疏水分線

ソガ/疏水太郎のブログです。

すずめの戸締まり(2)

近所に巨大な廃墟がありまして、平城宮跡っていうんですけど。

 

遺跡と廃墟の違いについて考えてしまったのですが、一帯の暮らしが激変する理由のなかに、遷都、というあまり例をみないものがあります。平城宮の建材は長岡宮へ運んでますので、建物が朽ちてゆくいわゆる廃墟という絵面からは遠いと想像するのですが、9世紀半ば以降には水田化した歴史、復原が始まってからも長らく遺構やそのしるしだけを眺めていた幼少期の記憶をもって、なにかがなくなってしまった場所であるという思いはずっと抱いています。

 

一般には、遺跡とは歴史上の暮らしを、廃墟は現在の世代、遠くても2世代遡るくらいまでの暮らしを指しているように思われます。すずめの戸締まり作中の遺跡といえば東京の要石へ続く地下は神殿のようで、それまでの廃墟とは様子が違って見えました。あそこは古文書から繋がる場面ですので、やはり歴史を伴っているように感じられます。しかし、話の広がりとしては歴史と接続しながらも、あの神殿は入口にはならないんですよね。入口は彼女の生家の廃墟でなくてはならない。
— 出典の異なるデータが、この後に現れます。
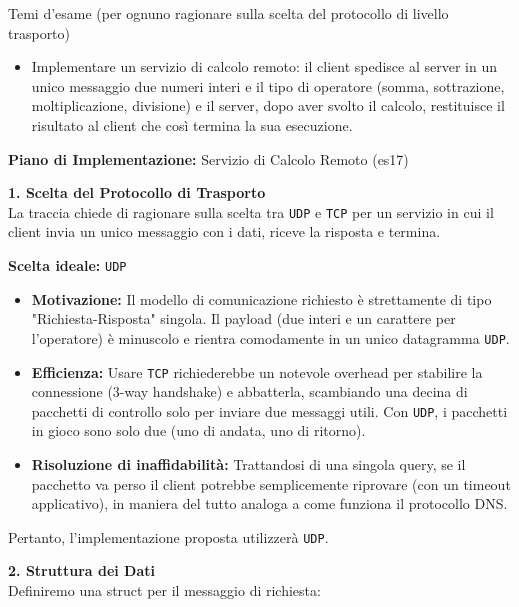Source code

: \documentclass[11pt]{article}
\begin{document}
\begin{tcolorbox}[colback=blue!5!white,colframe=blue!75!black,title=\textbf{DOMANDA}, breakable]
Temi d'esame (per ognuno ragionare sulla scelta del protocollo di livello trasporto)
\begin{itemize}
    \item Implementare un servizio di calcolo remoto: il client spedisce al server in un unico messaggio due numeri interi e il tipo di operatore (somma, sottrazione, moltiplicazione, divisione) e il server, dopo aver svolto il calcolo, restituisce il risultato al client che così termina la sua esecuzione.
\end{itemize}
\end{tcolorbox}

\begin{tcolorbox}[colback=green!5!white,colframe=green!75!black,title=\textbf{RISPOSTA}, breakable]
\textbf{Piano di Implementazione:} Servizio di Calcolo Remoto (es17)

\textbf{1. Scelta del Protocollo di Trasporto}\\
La traccia chiede di ragionare sulla scelta tra \texttt{UDP} e \texttt{TCP} per un servizio in cui il client invia un unico messaggio con i dati, riceve la risposta e termina.

\textbf{Scelta ideale:} \texttt{UDP}

\begin{itemize}
    \item \textbf{Motivazione:} Il modello di comunicazione richiesto è strettamente di tipo "Richiesta-Risposta" singola. Il payload (due interi e un carattere per l'operatore) è minuscolo e rientra comodamente in un unico datagramma \texttt{UDP}.
    \item \textbf{Efficienza:} Usare \texttt{TCP} richiederebbe un notevole overhead per stabilire la connessione (3-way handshake) e abbatterla, scambiando una decina di pacchetti di controllo solo per inviare due messaggi utili. Con \texttt{UDP}, i pacchetti in gioco sono solo due (uno di andata, uno di ritorno).
    \item \textbf{Risoluzione di inaffidabilità:} Trattandosi di una singola query, se il pacchetto va perso il client potrebbe semplicemente riprovare (con un timeout applicativo), in maniera del tutto analoga a come funziona il protocollo DNS.
\end{itemize}
Pertanto, l'implementazione proposta utilizzerà \texttt{UDP}.

\textbf{2. Struttura dei Dati}\\
Definiremo una struct per il messaggio di richiesta:


\end{tcolorbox}
\end{document}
つまり、全ての時間がある場所だとしても、彼女らが直接に触れることのできる範囲は、自分の世代とたぶん親とかその上の世代くらいまでなんじゃないでしょうか。

 

遺跡と廃墟の違いを考えてたどり着いたのが、すずめの戸締まりは平城宮跡で天平人の声に耳を傾ける話ではないということで、なにを馬鹿なと思われそうですが、彼女が廃墟を目指すうえで東京地下遺跡との別れがあったことは、わたしとしては大事な出来事にみえてきました。古文書も直接の答えは教えてくれない。ひとのひとつひとつの命や暮らしは短いというあのときの草太さんの声は、けれど人々は歴史を築いてきたという強弁は伴わずただ切実にそうなのであって、そのことは遺跡よりも廃墟を介して語られているのだと、そんな風に改めて聞こえてきました。